Dumbaghi ha scritto:


> 10 mesi fa faceva il figo con Allegri.
> 
> 
> Acciuga si è giocato la finale, goditi la B fenomeno



Se non erro era la moglie a fare la fenomena con Allegri


----------



## MissRossonera (4 Settembre 2015)

Milanforever26 ha scritto:


> non più di 3 anni e mezzo fa questo era titolare della fascia che fu di Maldini e Serginho...non dico altro..



Non dirlo, mi fa ancora male al cuore. Ma quanti brocchi abbiamo collezionato recentemente?


----------



## Superdinho80 (4 Settembre 2015)

può essere un bel trampolino di lancio per la sua carriera, è ancora molto giovane


----------



## Ma che ooh (5 Settembre 2015)

Per colpa di sta pippa, ho perso insieme a mio padre una scommessa , praticamente fatta.


----------



## Hammer (5 Settembre 2015)

Milanforever26 ha scritto:


> non più di 3 anni e mezzo fa questo era titolare della fascia che fu di Maldini e Serginho...non dico altro..



Renditi conto della raccomandazione


----------



## Angstgegner (5 Settembre 2015)

Splendidi Incisivi ha scritto:


> Sto male al pensiero che 'sto qui abbia collezionato più di 100 presenze con la maglia del Milan.
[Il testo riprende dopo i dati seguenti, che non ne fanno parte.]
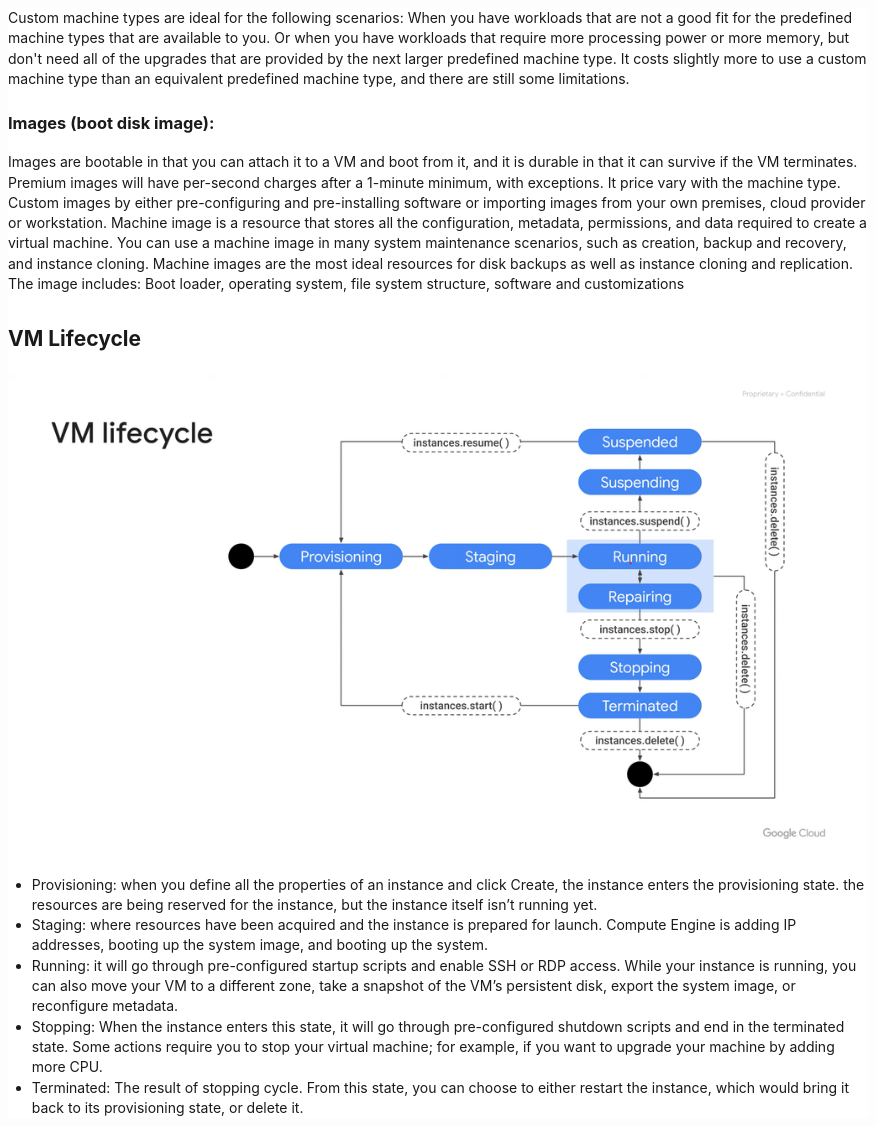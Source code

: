 Custom machine types are ideal for the following scenarios: When you have workloads that are not a good fit for the predefined machine types that are available to you. Or when you have workloads that require more processing power or more memory, but don't need all of the upgrades that are provided by the next larger predefined machine type. It costs slightly more to use a custom machine type than an equivalent predefined machine type, and there are still some limitations. 

### Images (boot disk image):
Images are bootable in that you can attach it to a VM and boot from it, and it is durable in that it can survive if the VM terminates.
Premium images will have per-second charges after a 1-minute minimum, with exceptions.  It price vary with the machine type. 
Custom images by either pre-configuring and pre-installing software or importing images from your own premises, cloud provider or workstation. 
Machine image is a resource that stores all the configuration, metadata, permissions, and data required to create a virtual machine. You can use a machine image in many system maintenance scenarios, such as creation, backup and recovery, and instance cloning. Machine images are the most ideal resources for disk backups as well as instance cloning and replication.
The image includes: Boot loader, operating system, file system structure, software and customizations

## VM Lifecycle

![VM_lifecycle](/img/VM_lifecycle.png)

- Provisioning: when you define all the properties of an instance and click Create, the instance enters the provisioning state. the resources are being reserved for the instance, but the instance itself isn’t running yet.
- Staging: where resources have been acquired and the instance is prepared for launch. Compute Engine is adding IP addresses, booting up the system image, and booting up the system.
- Running: it will go through pre-configured startup scripts and enable SSH or RDP access. While your instance is running, you can also move your VM to a different zone, take a snapshot of the VM’s persistent disk, export the system image, or reconfigure metadata.
- Stopping: When the instance enters this state, it will go through pre-configured shutdown scripts and end in the terminated state. Some actions require you to stop your virtual machine; for example, if you want to upgrade your machine by adding more CPU.
- Terminated: The result of stopping cycle. From this state, you can choose to either restart the instance, which would bring it back to its provisioning state, or delete it.
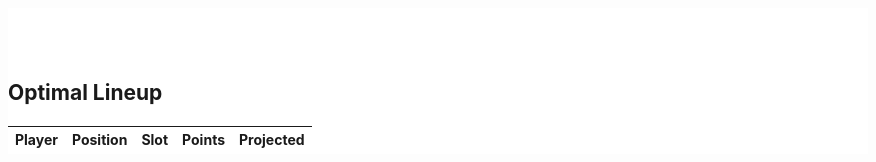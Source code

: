 <br><br>
## Optimal Lineup

<table
data-click-to-select="true"
data-height="630"
data-search="false"
data-toggle="table"
data-url="{{ "/assets/json/team_rosters/Week_13_2024_PONY_optimal.json"}}">
<thead>
<tr>
<th data-field="player_name" data-halign="left" data-align="left" data-sortable="true">Player</th>
<th data-field="pos" data-halign="center" data-align="center" data-sortable="true">Position</th>
<th data-field="slot" data-halign="center" data-align="center" data-sortable="true">Slot</th>
<th data-field="points" data-halign="center" data-align="center" data-sortable="true">Points</th>
<th data-field="projected" data-halign="center" data-align="center" data-sortable="true">Projected</th>
</tr>
</thead>
</table>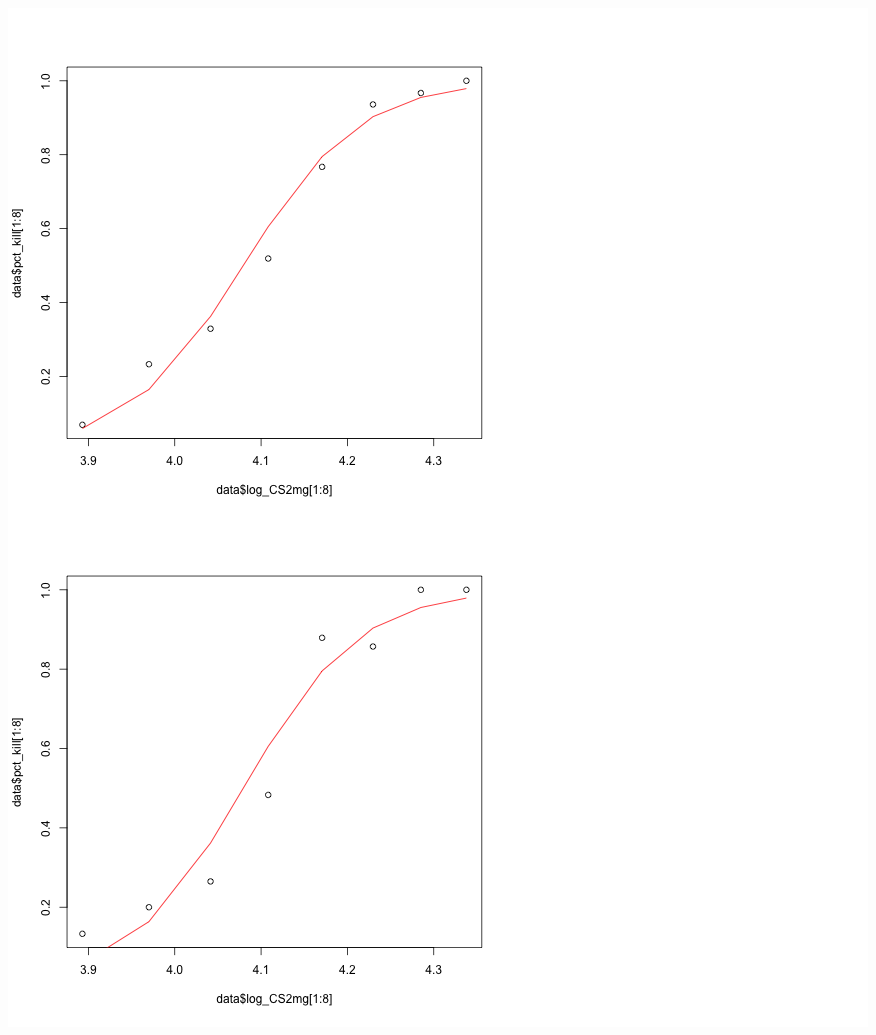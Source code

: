 ![center](../figure/02/ShiraziAmin/unnamed-chunk-2-1.png)![center](../figure/02/ShiraziAmin/unnamed-chunk-2-2.png)
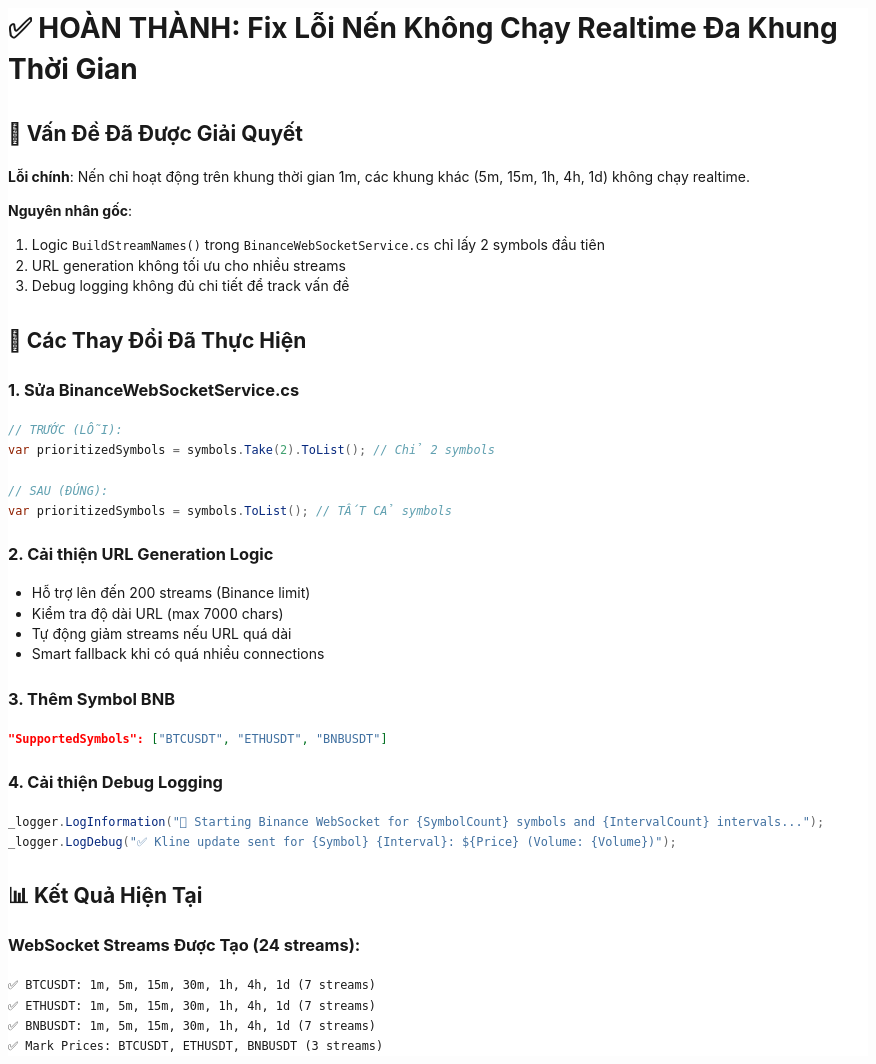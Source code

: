 # ✅ HOÀN THÀNH: Fix Lỗi Nến Không Chạy Realtime Đa Khung Thời Gian

## 🎯 **Vấn Đề Đã Được Giải Quyết**

**Lỗi chính**: Nến chỉ hoạt động trên khung thời gian 1m, các khung khác (5m, 15m, 1h, 4h, 1d) không chạy realtime.

**Nguyên nhân gốc**: 
1. Logic `BuildStreamNames()` trong `BinanceWebSocketService.cs` chỉ lấy 2 symbols đầu tiên
2. URL generation không tối ưu cho nhiều streams  
3. Debug logging không đủ chi tiết để track vấn đề

## 🔧 **Các Thay Đổi Đã Thực Hiện**

### 1. **Sửa BinanceWebSocketService.cs**
```csharp
// TRƯỚC (LỖI):
var prioritizedSymbols = symbols.Take(2).ToList(); // Chỉ 2 symbols

// SAU (ĐÚNG):
var prioritizedSymbols = symbols.ToList(); // TẤT CẢ symbols
```

### 2. **Cải thiện URL Generation Logic**
- Hỗ trợ lên đến 200 streams (Binance limit)
- Kiểm tra độ dài URL (max 7000 chars)
- Tự động giảm streams nếu URL quá dài
- Smart fallback khi có quá nhiều connections

### 3. **Thêm Symbol BNB**
```json
"SupportedSymbols": ["BTCUSDT", "ETHUSDT", "BNBUSDT"]
```

### 4. **Cải thiện Debug Logging**
```csharp
_logger.LogInformation("🚀 Starting Binance WebSocket for {SymbolCount} symbols and {IntervalCount} intervals...");
_logger.LogDebug("✅ Kline update sent for {Symbol} {Interval}: ${Price} (Volume: {Volume})");
```

## 📊 **Kết Quả Hiện Tại**

### **WebSocket Streams Được Tạo (24 streams):**
```
✅ BTCUSDT: 1m, 5m, 15m, 30m, 1h, 4h, 1d (7 streams)
✅ ETHUSDT: 1m, 5m, 15m, 30m, 1h, 4h, 1d (7 streams)  
✅ BNBUSDT: 1m, 5m, 15m, 30m, 1h, 4h, 1d (7 streams)
✅ Mark Prices: BTCUSDT, ETHUSDT, BNBUSDT (3 streams)
```
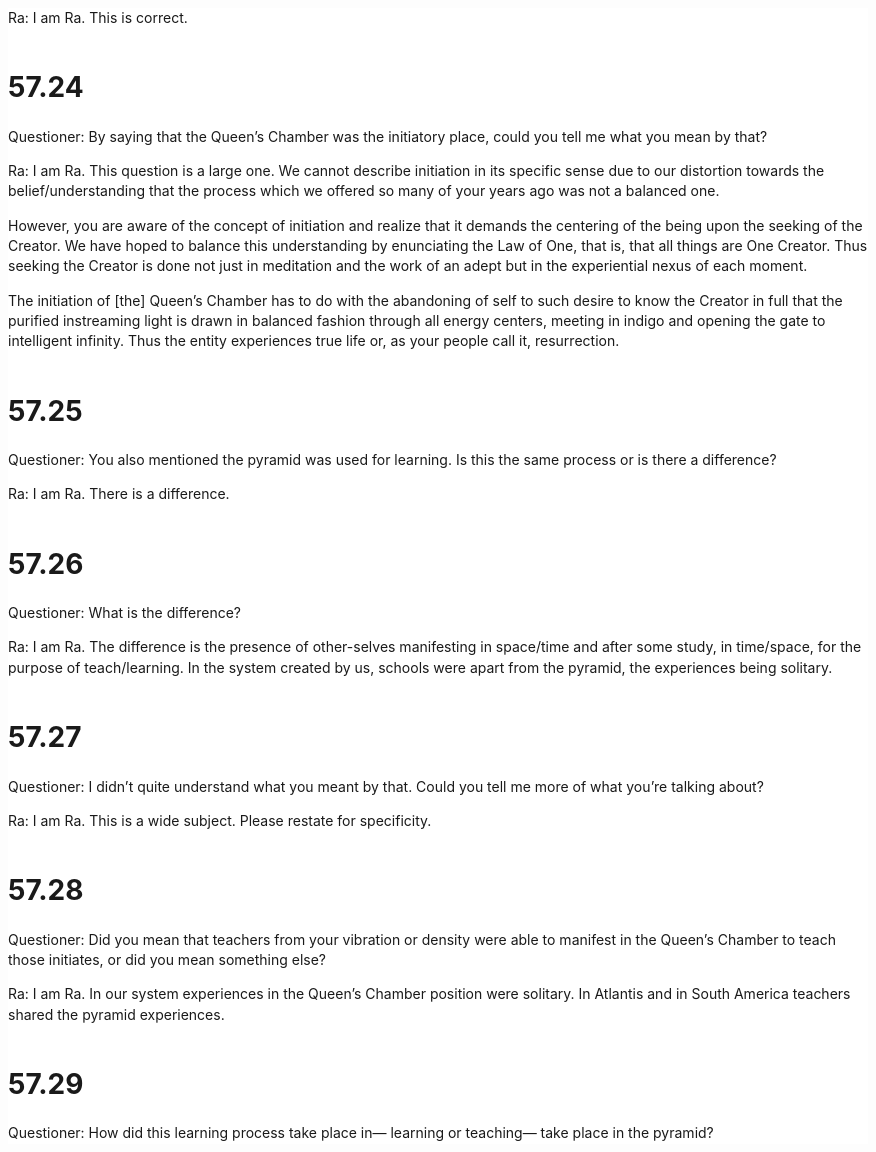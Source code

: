 Ra: I am Ra. This is correct.

# 57.24
Questioner: By saying that the Queen’s Chamber was the initiatory place, could you tell me what you mean by that?

Ra: I am Ra. This question is a large one. We cannot describe initiation in its specific sense due to our distortion towards the belief/understanding that the process which we offered so many of your years ago was not a balanced one.

However, you are aware of the concept of initiation and realize that it demands the centering of the being upon the seeking of the Creator. We have hoped to balance this understanding by enunciating the Law of One, that is, that all things are One Creator. Thus seeking the Creator is done not just in meditation and the work of an adept but in the experiential nexus of each moment.

The initiation of [the] Queen’s Chamber has to do with the abandoning of self to such desire to know the Creator in full that the purified instreaming light is drawn in balanced fashion through all energy centers, meeting in indigo and opening the gate to intelligent infinity. Thus the entity experiences true life or, as your people call it, resurrection.

# 57.25
Questioner: You also mentioned the pyramid was used for learning. Is this the same process or is there a difference?

Ra: I am Ra. There is a difference.

# 57.26
Questioner: What is the difference?

Ra: I am Ra. The difference is the presence of other-selves manifesting in space/time and after some study, in time/space, for the purpose of teach/learning. In the system created by us, schools were apart from the pyramid, the experiences being solitary.

# 57.27
Questioner: I didn’t quite understand what you meant by that. Could you tell me more of what you’re talking about?

Ra: I am Ra. This is a wide subject. Please restate for specificity.

# 57.28
Questioner: Did you mean that teachers from your vibration or density were able to manifest in the Queen’s Chamber to teach those initiates, or did you mean something else?

Ra: I am Ra. In our system experiences in the Queen’s Chamber position were solitary. In Atlantis and in South America teachers shared the pyramid experiences.

# 57.29 
Questioner: How did this learning process take place in— learning or teaching— take place in the pyramid?
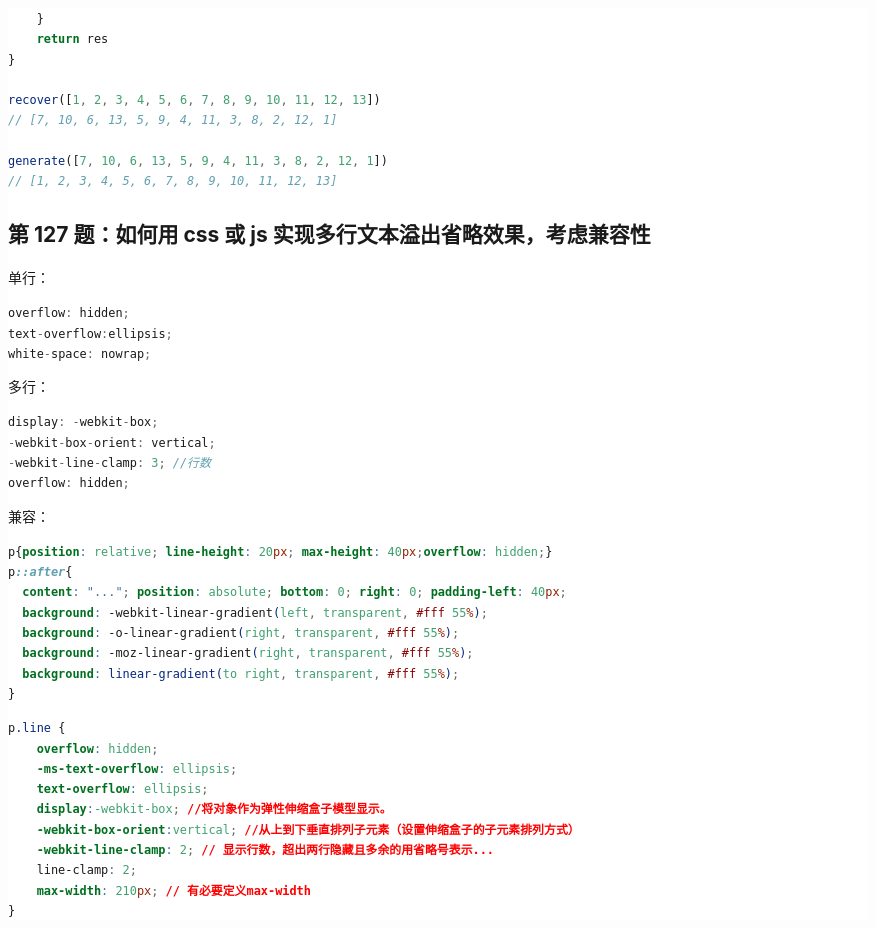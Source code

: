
 ```js
    }
    return res
}

recover([1, 2, 3, 4, 5, 6, 7, 8, 9, 10, 11, 12, 13])   
// [7, 10, 6, 13, 5, 9, 4, 11, 3, 8, 2, 12, 1]

generate([7, 10, 6, 13, 5, 9, 4, 11, 3, 8, 2, 12, 1])
// [1, 2, 3, 4, 5, 6, 7, 8, 9, 10, 11, 12, 13]
```


## 第 127 题：如何用 css 或 js 实现多行文本溢出省略效果，考虑兼容性 
单行：
```js
overflow: hidden;
text-overflow:ellipsis;
white-space: nowrap;
```

多行：
```js
display: -webkit-box;
-webkit-box-orient: vertical;
-webkit-line-clamp: 3; //行数
overflow: hidden;
```

兼容：
```css
p{position: relative; line-height: 20px; max-height: 40px;overflow: hidden;}
p::after{
  content: "..."; position: absolute; bottom: 0; right: 0; padding-left: 40px;
  background: -webkit-linear-gradient(left, transparent, #fff 55%);
  background: -o-linear-gradient(right, transparent, #fff 55%);
  background: -moz-linear-gradient(right, transparent, #fff 55%);
  background: linear-gradient(to right, transparent, #fff 55%);
}
```


```css
p.line {
    overflow: hidden;
    -ms-text-overflow: ellipsis;
    text-overflow: ellipsis;
    display:-webkit-box; //将对象作为弹性伸缩盒子模型显示。
    -webkit-box-orient:vertical; //从上到下垂直排列子元素（设置伸缩盒子的子元素排列方式）
    -webkit-line-clamp: 2; // 显示行数，超出两行隐藏且多余的用省略号表示...
    line-clamp: 2;
    max-width: 210px; // 有必要定义max-width
}
```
Malissimo.



.


----------



## Jino (5 Settembre 2015)

L'Ascoli in serie B  

Quando mai in Italia riusciremo a vedere meritocrazia e non raccomandazioni, giochi di potere e scandali.

Parlando del giovane Antonini in bocca al lupo, vista la giovane età ha tutta una carriera davanti per tornare nel calcio che conta


----------



## Roten1896 (15 Settembre 2015)

In gol contro l'Entella stasera


----------



## Splendidi Incisivi (15 Settembre 2015)

Lo apriamo il topic sulle prestazioni del giovane?


----------



## Roten1896 (15 Settembre 2015)

Era anche al debutto da capitano


----------



## PippoInzaghi92 (15 Settembre 2015)

Che classe. In Serie B spicca troppo il suo talento da giovane promessa.


----------



## sballotello (15 Settembre 2015)

ha trovato la sua dimensione


----------



## Louis Gara (15 Settembre 2015)

Antonini - Ronaldingo, la fascia sinistra più forte della storia. Con Sborriello a fare le rovesciate in area, poi, eravamo veramente il trash del trash


----------



## Jino (15 Settembre 2015)

Louis Gara ha scritto:


> Antonini - Ronaldingo, la fascia sinistra più forte della storia. Con Sborriello a fare le rovesciate in area, poi, eravamo veramente il trash del trash



Avere davanti uno come Ronaldinho significa che basta buttarsi negli spazi, ti arrivano passaggi puliti. Prendi Antonelli, con la sua facilità di corsa verrebbe messo al tiro o al cross minimo 5 volte a partita con uno cosi davanti.


----------



## Super_Lollo (16 Settembre 2015)

vi prego aprite un thread in sezione TALENTI ahahaha


----------



## DannySa (16 Settembre 2015)

Splendidi Incisivi ha scritto:


> Sto male al pensiero che 'sto qui abbia collezionato più di 100 presenze con la maglia del Milan. Malissimo.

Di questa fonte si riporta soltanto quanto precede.